In 2015, Emilia Clarke was riding one of the highest waves in modern television history. As Daenerys Targaryen on Game of Thrones, she had become a global icon—powerful, beloved, and seemingly untouchable. Hollywood, eager to capitalize, offered her the ultimate blockbuster upgrade: the role of Sarah Connor in Terminator Genisys, a reboot meant to resurrect one of cinema’s most legendary franchises.
Instead, Clarke walked straight into chaos.
What was pitched as the first chapter of a new Terminator trilogy quickly devolved into what Clarke would later describe as “a complete mess.” The production, directed by Alan Taylor—who had previously worked with Clarke on Game of Thrones—was plagued by constant interference, tonal confusion, and a grinding studio machine that left little room for creative clarity.

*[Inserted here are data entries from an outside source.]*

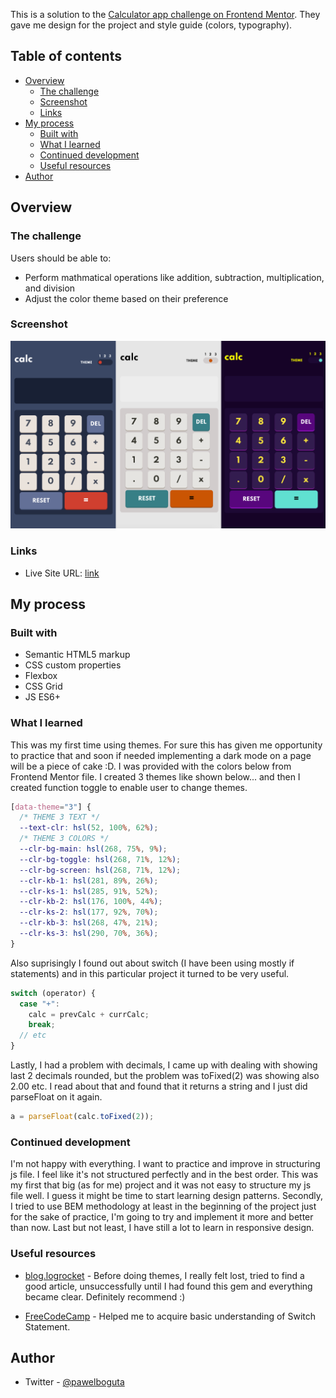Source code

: This is a solution to the [Calculator app challenge on Frontend Mentor](https://www.frontendmentor.io/challenges/calculator-app-9lteq5N29).
They gave me design for the project and style guide (colors, typography).

## Table of contents

- [Overview](#overview)
  - [The challenge](#the-challenge)
  - [Screenshot](#screenshot)
  - [Links](#links)
- [My process](#my-process)
  - [Built with](#built-with)
  - [What I learned](#what-i-learned)
  - [Continued development](#continued-development)
  - [Useful resources](#useful-resources)
- [Author](#author)


## Overview

### The challenge

Users should be able to:

- Perform mathmatical operations like addition, subtraction, multiplication, and division
- Adjust the color theme based on their preference

### Screenshot

![](./screenshot.png)

### Links

- Live Site URL: [link](https://calculator-app-pawelboguta.netlify.app/)

## My process

### Built with

- Semantic HTML5 markup
- CSS custom properties
- Flexbox
- CSS Grid
- JS ES6+

### What I learned

This was my first time using themes. For sure this has given me opportunity to practice that and soon if needed implementing a dark mode on a page will be a piece of cake :D. I was provided with the colors below from Frontend Mentor file. I created 3 themes like shown below... and then I created function toggle to enable user to change themes.

```css
[data-theme="3"] {
  /* THEME 3 TEXT */
  --text-clr: hsl(52, 100%, 62%);
  /* THEME 3 COLORS */
  --clr-bg-main: hsl(268, 75%, 9%);
  --clr-bg-toggle: hsl(268, 71%, 12%);
  --clr-bg-screen: hsl(268, 71%, 12%);
  --clr-kb-1: hsl(281, 89%, 26%);
  --clr-ks-1: hsl(285, 91%, 52%);
  --clr-kb-2: hsl(176, 100%, 44%);
  --clr-ks-2: hsl(177, 92%, 70%);
  --clr-kb-3: hsl(268, 47%, 21%);
  --clr-ks-3: hsl(290, 70%, 36%);
}
```

Also suprisingly I found out about switch (I have been using mostly if statements) and in this particular project it turned to be very useful.

```js
switch (operator) {
  case "+":
    calc = prevCalc + currCalc;
    break;
  // etc
}
```

Lastly, I had a problem with decimals, I came up with dealing with showing last 2 decimals rounded, but the problem was toFixed(2) was showing also 2.00 etc. I read about that and found that it returns a string and I just did parseFloat on it again.

```js
a = parseFloat(calc.toFixed(2));
```

### Continued development

I'm not happy with everything. I want to practice and improve in structuring js file. I feel like it's not structured perfectly and in the best order. This was my first that big (as for me) project and it was not easy to structure my js file well. I guess it might be time to start learning design patterns. Secondly, I tried to use BEM methodology at least in the beginning of the project just for the sake of practice, I'm going to try and implement it more and better than now. Last but not least, I have still a lot to learn in responsive design.

### Useful resources

- [blog.logrocket](https://blog.logrocket.com/a-guide-to-theming-in-css/) - Before doing themes, I really felt lost, tried to find a good article, unsuccessfully until I had found this gem and everything became clear. Definitely recommend :)

- [FreeCodeCamp](https://www.freecodecamp.org/news/javascript-switch-case-js-switch-statement-example/) - Helped me to acquire basic understanding of Switch Statement.

## Author

- Twitter - [@pawelboguta](https://www.twitter.com/pawelboguta)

Clarke later recalled watching Taylor, a director she deeply respected, get “chewed up” by the system. “He was not the director I remembered,” she said. “He didn’t have a good time. No one had a good time.” For an actor coming from a tightly bonded TV set, the atmosphere was a shock. The days were long, the mood bleak, and the sense of direction constantly shifting.
The dysfunction became such an open secret that it turned into gallows humor across Hollywood. While Terminator Genisys was filming in New Orleans, another famously troubled production was happening nearby: Fantastic Four. Despite their own behind-the-scenes implosion, members of that crew reportedly made jackets reading, “AT LEAST WE’RE NOT ON TERMINATOR.” For Clarke, that joke perfectly summed up the experience.
Financially, the film wasn’t a total disaster—but it was a franchise killer. With a budget of around $155 million, Terminator Genisys earned approximately $440 million worldwide, largely driven by international markets. Domestically, however, it severely underperformed, and critically it collapsed, landing near the bottom of the franchise’s reputation. Paramount quietly abandoned plans for sequels.
That failure turned out to be Clarke’s escape hatch.
Bound by a multi-picture contract, she would have been obligated to return had the reboot succeeded. Instead, the box office disappointment freed her completely. When asked whether she would ever reprise Sarah Connor, Clarke didn’t hesitate. “No,” she said. “Uh-uh.” Not bitter—relieved.
The franchise itself later reset again, with creator James Cameron returning as producer for Terminator: Dark Fate, which ignored Clarke’s film entirely. By then, she had already moved on, choosing projects on her own terms.
For Emilia Clarke, the collapse of Terminator Genisys wasn’t a failure—it was a clean break. In an industry obsessed with sequels, sometimes the greatest victory is being spared one.